Please give the records below again in full, exactly, with the images left out.

Stored data entries:
•••

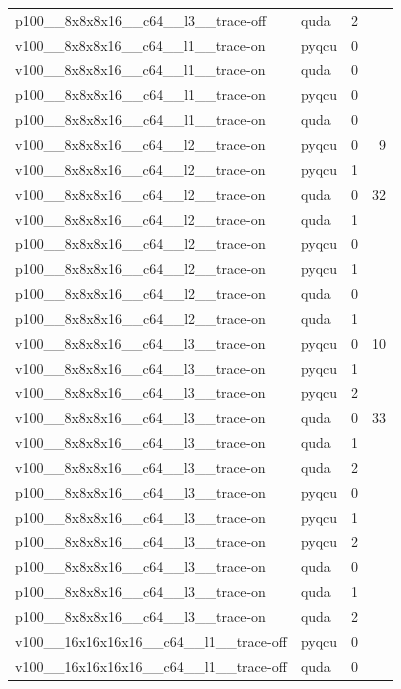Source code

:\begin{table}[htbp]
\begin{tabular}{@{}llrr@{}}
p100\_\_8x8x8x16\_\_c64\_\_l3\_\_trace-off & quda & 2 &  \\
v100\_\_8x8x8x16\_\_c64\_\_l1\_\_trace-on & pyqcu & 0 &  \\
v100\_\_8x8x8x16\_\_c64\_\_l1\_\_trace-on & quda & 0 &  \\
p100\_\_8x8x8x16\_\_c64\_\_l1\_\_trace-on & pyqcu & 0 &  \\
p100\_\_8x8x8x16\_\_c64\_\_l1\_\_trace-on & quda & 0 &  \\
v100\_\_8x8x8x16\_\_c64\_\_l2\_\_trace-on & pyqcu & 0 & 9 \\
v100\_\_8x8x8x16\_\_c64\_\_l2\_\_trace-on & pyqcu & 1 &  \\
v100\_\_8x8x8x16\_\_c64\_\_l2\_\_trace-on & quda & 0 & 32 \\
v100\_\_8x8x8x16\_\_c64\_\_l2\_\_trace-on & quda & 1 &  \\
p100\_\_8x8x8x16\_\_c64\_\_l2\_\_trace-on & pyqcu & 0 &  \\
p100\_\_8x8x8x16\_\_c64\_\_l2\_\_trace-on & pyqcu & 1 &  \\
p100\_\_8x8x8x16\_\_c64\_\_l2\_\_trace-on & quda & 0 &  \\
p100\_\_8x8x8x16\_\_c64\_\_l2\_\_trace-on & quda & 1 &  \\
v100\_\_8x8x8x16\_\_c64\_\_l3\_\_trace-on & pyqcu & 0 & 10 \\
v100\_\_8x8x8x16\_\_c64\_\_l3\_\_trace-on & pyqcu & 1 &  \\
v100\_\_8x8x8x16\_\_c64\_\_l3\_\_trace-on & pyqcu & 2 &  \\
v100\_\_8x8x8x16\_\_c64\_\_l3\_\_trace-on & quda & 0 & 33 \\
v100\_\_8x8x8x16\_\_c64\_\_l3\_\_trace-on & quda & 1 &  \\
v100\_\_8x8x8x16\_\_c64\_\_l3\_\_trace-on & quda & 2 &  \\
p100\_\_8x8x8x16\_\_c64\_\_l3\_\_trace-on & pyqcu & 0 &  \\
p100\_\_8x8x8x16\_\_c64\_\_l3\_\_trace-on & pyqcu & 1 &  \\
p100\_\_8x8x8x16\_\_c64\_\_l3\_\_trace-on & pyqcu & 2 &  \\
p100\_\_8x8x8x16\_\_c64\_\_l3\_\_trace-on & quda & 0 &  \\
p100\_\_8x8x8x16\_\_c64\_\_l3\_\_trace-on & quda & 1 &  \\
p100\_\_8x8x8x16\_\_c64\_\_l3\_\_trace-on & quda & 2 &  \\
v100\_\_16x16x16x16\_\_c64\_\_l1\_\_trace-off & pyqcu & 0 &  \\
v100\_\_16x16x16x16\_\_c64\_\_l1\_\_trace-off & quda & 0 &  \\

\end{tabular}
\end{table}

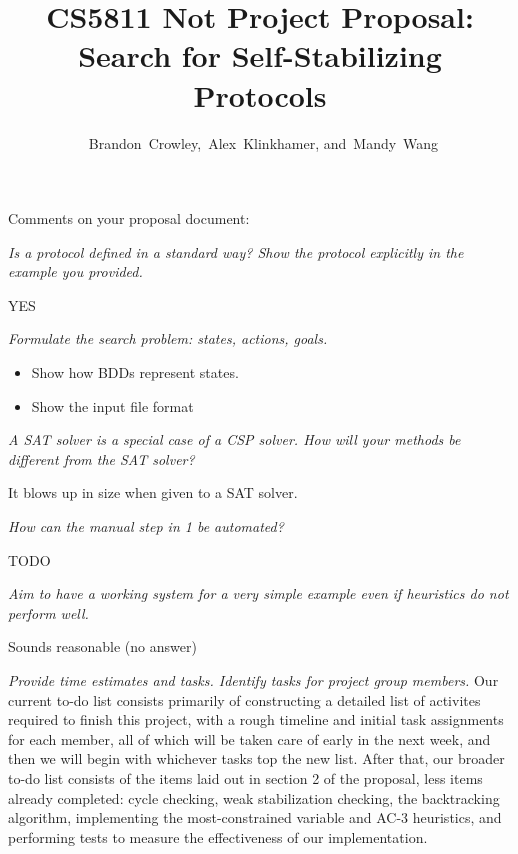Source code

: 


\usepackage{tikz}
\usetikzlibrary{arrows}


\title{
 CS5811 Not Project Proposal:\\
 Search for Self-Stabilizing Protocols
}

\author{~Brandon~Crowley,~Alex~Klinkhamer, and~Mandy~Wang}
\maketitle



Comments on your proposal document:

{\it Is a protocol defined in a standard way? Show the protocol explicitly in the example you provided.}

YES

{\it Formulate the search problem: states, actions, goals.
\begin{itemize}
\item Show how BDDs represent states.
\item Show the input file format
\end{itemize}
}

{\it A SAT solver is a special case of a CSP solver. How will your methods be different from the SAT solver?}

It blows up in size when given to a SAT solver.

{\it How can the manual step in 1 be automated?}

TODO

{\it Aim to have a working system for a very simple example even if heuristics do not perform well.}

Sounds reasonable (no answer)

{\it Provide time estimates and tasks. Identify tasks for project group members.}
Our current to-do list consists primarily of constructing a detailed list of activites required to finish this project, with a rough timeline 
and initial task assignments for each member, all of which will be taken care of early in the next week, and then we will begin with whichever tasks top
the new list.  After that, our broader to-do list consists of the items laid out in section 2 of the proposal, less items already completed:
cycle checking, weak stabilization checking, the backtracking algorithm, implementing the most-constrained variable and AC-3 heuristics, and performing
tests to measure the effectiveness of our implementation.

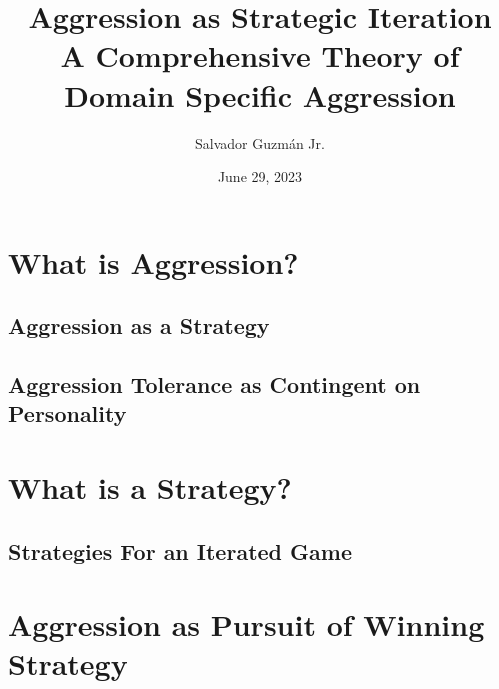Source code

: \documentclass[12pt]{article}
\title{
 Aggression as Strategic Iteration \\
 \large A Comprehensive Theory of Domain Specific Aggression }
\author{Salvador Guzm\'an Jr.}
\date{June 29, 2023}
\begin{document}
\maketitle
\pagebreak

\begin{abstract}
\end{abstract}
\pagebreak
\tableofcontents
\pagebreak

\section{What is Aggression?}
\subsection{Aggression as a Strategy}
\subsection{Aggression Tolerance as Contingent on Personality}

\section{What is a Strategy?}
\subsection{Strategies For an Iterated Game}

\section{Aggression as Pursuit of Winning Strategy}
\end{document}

•••

> Solution for this exercise:
Source code

:\begin{table}[htbp]
\begin{tabular}{@{}llrr@{}}
p100\_\_8x8x8x16\_\_c64\_\_l3\_\_trace-off & quda & 2 &  \\
v100\_\_8x8x8x16\_\_c64\_\_l1\_\_trace-on & pyqcu & 0 &  \\
v100\_\_8x8x8x16\_\_c64\_\_l1\_\_trace-on & quda & 0 &  \\
p100\_\_8x8x8x16\_\_c64\_\_l1\_\_trace-on & pyqcu & 0 &  \\
p100\_\_8x8x8x16\_\_c64\_\_l1\_\_trace-on & quda & 0 &  \\
v100\_\_8x8x8x16\_\_c64\_\_l2\_\_trace-on & pyqcu & 0 & 9 \\
v100\_\_8x8x8x16\_\_c64\_\_l2\_\_trace-on & pyqcu & 1 &  \\
v100\_\_8x8x8x16\_\_c64\_\_l2\_\_trace-on & quda & 0 & 32 \\
v100\_\_8x8x8x16\_\_c64\_\_l2\_\_trace-on & quda & 1 &  \\
p100\_\_8x8x8x16\_\_c64\_\_l2\_\_trace-on & pyqcu & 0 &  \\
p100\_\_8x8x8x16\_\_c64\_\_l2\_\_trace-on & pyqcu & 1 &  \\
p100\_\_8x8x8x16\_\_c64\_\_l2\_\_trace-on & quda & 0 &  \\
p100\_\_8x8x8x16\_\_c64\_\_l2\_\_trace-on & quda & 1 &  \\
v100\_\_8x8x8x16\_\_c64\_\_l3\_\_trace-on & pyqcu & 0 & 10 \\
v100\_\_8x8x8x16\_\_c64\_\_l3\_\_trace-on & pyqcu & 1 &  \\
v100\_\_8x8x8x16\_\_c64\_\_l3\_\_trace-on & pyqcu & 2 &  \\
v100\_\_8x8x8x16\_\_c64\_\_l3\_\_trace-on & quda & 0 & 33 \\
v100\_\_8x8x8x16\_\_c64\_\_l3\_\_trace-on & quda & 1 &  \\
v100\_\_8x8x8x16\_\_c64\_\_l3\_\_trace-on & quda & 2 &  \\
p100\_\_8x8x8x16\_\_c64\_\_l3\_\_trace-on & pyqcu & 0 &  \\
p100\_\_8x8x8x16\_\_c64\_\_l3\_\_trace-on & pyqcu & 1 &  \\
p100\_\_8x8x8x16\_\_c64\_\_l3\_\_trace-on & pyqcu & 2 &  \\
p100\_\_8x8x8x16\_\_c64\_\_l3\_\_trace-on & quda & 0 &  \\
p100\_\_8x8x8x16\_\_c64\_\_l3\_\_trace-on & quda & 1 &  \\
p100\_\_8x8x8x16\_\_c64\_\_l3\_\_trace-on & quda & 2 &  \\
v100\_\_16x16x16x16\_\_c64\_\_l1\_\_trace-off & pyqcu & 0 &  \\
v100\_\_16x16x16x16\_\_c64\_\_l1\_\_trace-off & quda & 0 &  \\

\end{tabular}
\end{table}

Source code

: 


\usepackage{tikz}
\usetikzlibrary{arrows}


\title{
 CS5811 Not Project Proposal:\\
 Search for Self-Stabilizing Protocols
}

\author{~Brandon~Crowley,~Alex~Klinkhamer, and~Mandy~Wang}
\maketitle



Comments on your proposal document:

{\it Is a protocol defined in a standard way? Show the protocol explicitly in the example you provided.}

YES

{\it Formulate the search problem: states, actions, goals.
\begin{itemize}
\item Show how BDDs represent states.
\item Show the input file format
\end{itemize}
}

{\it A SAT solver is a special case of a CSP solver. How will your methods be different from the SAT solver?}

It blows up in size when given to a SAT solver.

{\it How can the manual step in 1 be automated?}

TODO

{\it Aim to have a working system for a very simple example even if heuristics do not perform well.}

Sounds reasonable (no answer)

{\it Provide time estimates and tasks. Identify tasks for project group members.}
Our current to-do list consists primarily of constructing a detailed list of activites required to finish this project, with a rough timeline 
and initial task assignments for each member, all of which will be taken care of early in the next week, and then we will begin with whichever tasks top
the new list.  After that, our broader to-do list consists of the items laid out in section 2 of the proposal, less items already completed:
cycle checking, weak stabilization checking, the backtracking algorithm, implementing the most-constrained variable and AC-3 heuristics, and performing
tests to measure the effectiveness of our implementation.

Source code

: \documentclass[12pt]{article}
\title{
 Aggression as Strategic Iteration \\
 \large A Comprehensive Theory of Domain Specific Aggression }
\author{Salvador Guzm\'an Jr.}
\date{June 29, 2023}
\begin{document}
\maketitle
\pagebreak

\begin{abstract}
\end{abstract}
\pagebreak
\tableofcontents
\pagebreak

\section{What is Aggression?}
\subsection{Aggression as a Strategy}
\subsection{Aggression Tolerance as Contingent on Personality}

\section{What is a Strategy?}
\subsection{Strategies For an Iterated Game}

\section{Aggression as Pursuit of Winning Strategy}
\end{document}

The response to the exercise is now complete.